De vuelta a su despacho, donde sus compañeros dormían la siesta, Joelle sacó un frasco de pastillas de un cajón y se tomó dos con agua.

Un colega se inclinó hacia él y le preguntó: «¿Qué has cogido?».

Joelle le mostró el frasco. «Vitaminas».

«Ya veo. Cuídate».

«De acuerdo».

La mirada de Joelle se detuvo en el frasco. Las pastillas eran cruciales para el bienestar de su bebé. Necesitaba mantener la confidencialidad de su embarazo, así que tenía que tomar las pastillas discretamente.

Después del trabajo, su chófer estaba allí para recogerla. Antes cogía el autobús, pero la aglomeración de gente al salir del trabajo la hacía demasiado difícil, sobre todo ahora.

«Sra. Miller, ¿qué tal el día?», preguntó el conductor. «Gracias por preguntar. Ha ido bien».

El teléfono de Joelle zumbó con un mensaje de Lacey.

«Me he ocupado de Michael. Se dirigirá a Ned mañana». Joelle respondió con una sonrisa: «Gracias».

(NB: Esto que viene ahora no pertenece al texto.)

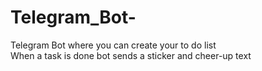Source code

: # Telegram_Bot-
Telegram Bot where you can create your to do list \
When a task is done bot sends a sticker and cheer-up text
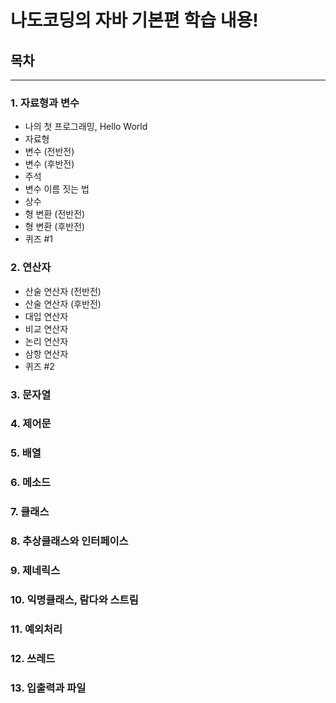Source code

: # 나도코딩의 자바 기본편 학습 내용!

## 목차
- - - 
### 1. 자료형과 변수
* 나의 첫 프로그래밍, Hello World
* 자료형 
* 변수 (전반전)
* 변수 (후반전)
* 주석 
* 변수 이름 짓는 법 
* 상수 
* 형 변환 (전반전)
* 형 변환 (후반전)
* 퀴즈 #1
### 2. 연산자
* 산술 연산자 (전반전)
* 산술 연산자 (후반전)
* 대입 연산자
* 비교 연산자
* 논리 연산자
* 삼항 연산자
* 퀴즈 #2
### 3. 문자열
### 4. 제어문
### 5. 배열
### 6. 메소드
### 7. 클래스
### 8. 추상클래스와 인터페이스
### 9. 제네릭스
### 10. 익명클래스, 람다와 스트림
### 11. 예외처리
### 12. 쓰레드
### 13. 입출력과 파일
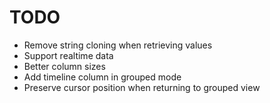 # TODO

- Remove string cloning when retrieving values 
- Support realtime data
- Better column sizes
- Add timeline column in grouped mode
- Preserve cursor position when returning to grouped view
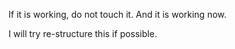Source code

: If it is working, do not touch it. And it is working now.

I will try re-structure this if possible.
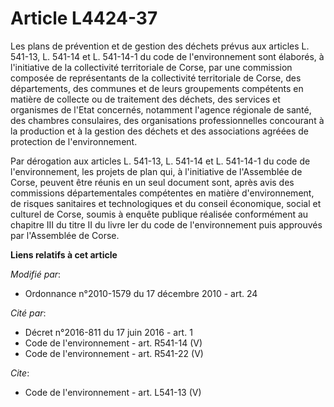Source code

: # Article L4424-37

Les plans de prévention et de gestion des déchets prévus aux articles L. 541-13, L. 541-14 et L. 541-14-1 du code de
l'environnement sont élaborés, à l'initiative de la collectivité territoriale de Corse, par une commission composée de
représentants de la collectivité territoriale de Corse, des départements, des communes et de leurs groupements compétents en
matière de collecte ou de traitement des déchets, des services et organismes de l'Etat concernés, notamment l'agence
régionale de santé, des chambres consulaires, des organisations professionnelles concourant à la production et à la gestion
des déchets et des associations agréées de protection de l'environnement. 

Par dérogation aux articles L. 541-13, L. 541-14 et L. 541-14-1 du code de l'environnement, les projets de plan qui, à
l'initiative de l'Assemblée de Corse, peuvent être réunis en un seul document sont, après avis des commissions
départementales compétentes en matière d'environnement, de risques sanitaires et technologiques et du conseil économique,
social et culturel de Corse, soumis à enquête publique réalisée conformément au chapitre III du titre II du livre Ier du code
de l'environnement puis approuvés par l'Assemblée de Corse.

**Liens relatifs à cet article**

_Modifié par_:

  - Ordonnance n°2010-1579 du 17 décembre 2010 - art. 24

_Cité par_:

  - Décret n°2016-811 du 17 juin 2016 - art. 1
  - Code de l'environnement - art. R541-14 (V)
  - Code de l'environnement - art. R541-22 (V)

_Cite_:

  - Code de l'environnement - art. L541-13 (V)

Lacey leyó la respuesta de Joelle y luego tiró el teléfono a un lado.

Un pie de hombre estaba junto a su muslo. Michael estaba atado a la cama, con una toalla amordazándole. Cuando Lacey retiró la toalla, la voz de Michael estalló. «¡No traicionaré a Adrian! Nadie puede separarnos». Lacey lo evaluó con frialdad, sus ojos se posaron finalmente en la fina manta que rodeaba su cintura.

Michael, al notar su mirada, se alarmó. «¿Qué estás mirando?»

Lacey se subió a la cama, sonriendo. «¿Por qué los nervios? ¿No te has enterado? Un hombre seguro de sí mismo no se preocupa por ser visto».

Michael la observó acercarse con una gracia depredadora. Se le hizo un nudo en la garganta. Se estabilizó y dijo: «Lacey, ¿puedes soltarme primero?».

Ella se acomodó encima de él. «¿Eso es un sí?»

Michael giró la cabeza. «Lacey, vistámonos primero».

«¿Por qué? ¿Tienes miedo de perder el control?». Ella sonrió, sujetándole la barbilla.

De mala gana, Michael la miró. «¡Bien! ¡Sí! Ahora suéltame».

Lacey cumplió alegremente y le soltó las esposas de las muñecas y los tobillos. En cuanto Michael estuvo libre, la apartó de un empujón y se puso los pantalones a toda prisa.

«Estás loco. Tengo que contarle a Adrian lo que has hecho». Lacey tiró de él hacia atrás, se arrodilló en la cama y lo rodeó con sus brazos por detrás. «Michael, por favor, no te vayas».